How to Analyze Issues with the GitHub API and Python

If you maintain an open-source project or track bugs in a public repository, you know how fast GitHub issues can pile up. This tutorial shows you how to pull issue data from the GitHub REST API, transform it into structured metrics, and visualize trends.
By the end, you'll have a Streamlit dashboard that shows open vs closed counts, issue aging, service breakdown, and trends over time. The entire app is a single Python file; I built it against the SerpApi Public Roadmap repository, which has over 3,600 issues, but it works with any public GitHub repo.

Streamlit dashboard analyzing 1,900+ GitHub issues from serpapi/public-roadmap

Set up your environment

We'll use Streamlit, a Python framework that turns scripts into interactive web apps with minimal code.
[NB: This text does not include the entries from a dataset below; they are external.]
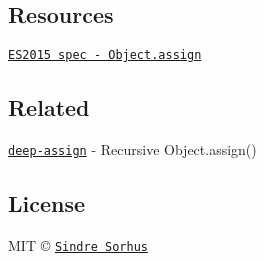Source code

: \subsection*{Resources}


\begin{DoxyItemize}
\item \href{https://people.mozilla.org/~jorendorff/es6-draft.html#sec-object.assign}{\tt E\+S2015 spec -\/ Object.\+assign}
\end{DoxyItemize}

\subsection*{Related}


\begin{DoxyItemize}
\item \href{https://github.com/sindresorhus/deep-assign}{\tt deep-\/assign} -\/ Recursive {\ttfamily Object.\+assign()}
\end{DoxyItemize}

\subsection*{License}

M\+IT © \href{https://sindresorhus.com}{\tt Sindre Sorhus} 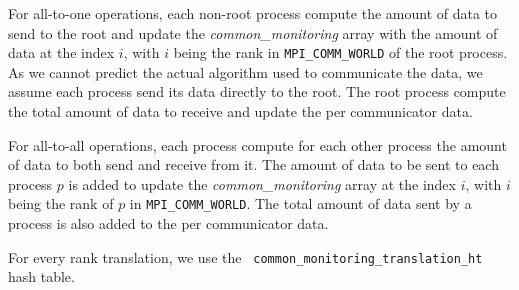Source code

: \documentclass[notitlepage]{article}
\newcommand{\brkunds}[0]{\allowbreak\_}
\begin{document}
For all-to-one operations, each non-root process compute the amount of
data to send to the root and update the {\it common\brkunds{}monitoring}
array with the amount of data at the index $i$, with $i$ being the
rank in {\tt MPI\brkunds{}COMM\brkunds{}WORLD} of the root process. As
we cannot predict the actual algorithm used to communicate the data,
we assume each process send its data directly to the root. The root
process compute the total amount of data to receive and update the per
communicator data.

For all-to-all operations, each process compute for each other process
the amount of data to both send and receive from it. The amount of
data to be sent to each process $p$ is added to update the {\it
  common\brkunds{}monitoring} array at the index $i$, with $i$ being
the rank of $p$ in {\tt MPI\brkunds{}COMM\brkunds{}WORLD}. The total
amount of data sent by a process is also added to the per communicator
data.

For every rank translation, we use the {\tt
  common\brkunds{}monitoring\brkunds{}translation\brkunds{}ht} hash
table.
\end{document}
You need:

Python 3.8+
A GitHub personal access token
Dependencies (pandas, streamlit, requests)

GitHub recommends the fine-grained tokens over the classic token. Create one with "public repositories" selected under repository access.

Export your GitHub token and run the app:

export GITHUB_TOKEN="your_token_here"
streamlit run app.py

You can find the complete app and notebook in the GitHub repository. The tutorial below walks through each piece of the code.

The Pipeline

The app follows three steps:

Fetch the raw issues from GitHub.
Transform them into structured data.
Display the analysis.

Fetch-Transform-Analyze pipeline for GitHub issue data

How to fetch the Issues

The GitHub REST API exposes issues through GET /repos/{owner}/{repo}/issues. Each request returns up to 100 issues, so repositories with more require pagination.

Here's the fetch function. Two things to note in the script:

The pull_request check filters out PRs (GitHub's Issues endpoint returns both).
The 422 check handles a pagination limit we'll explain below.

def fetch_issues_by_state(owner, repo, state, headers):
    """Fetch all issues for a given state (open/closed), handling pagination."""
    issues = []
    page = 1

    while True:
        response = requests.get(
            f"{BASE_URL}/repos/{owner}/{repo}/issues",
            headers=headers,
            params={"state": state, "per_page": 100, "page": page},
        )

        # GitHub returns 422 when pagination exceeds ~1,000 results
        if response.status_code == 422:
            break

        # Rate limit exceeded
        if response.status_code in (403, 429):
            raise Exception(
                "GitHub API rate limit exceeded. "
                "Wait a few minutes and try again, or check your GITHUB_TOKEN."
            )

        response.raise_for_status()
        data = response.json()

        if not data:
            break

        for issue in data:
            # The Issues endpoint returns PRs too; filter them out
            if "pull_request" not in issue:
                issues.append(issue)

        page += 1

    return issues

Pagination limit

When I first tested this script, I used state=all to fetch everything in one loop. It worked until page 11, when GitHub returned a 422 Unprocessable Entity. GitHub cap pagination at roughly 1,000 results per query. Page 11 at 100 per page exceeds that limit.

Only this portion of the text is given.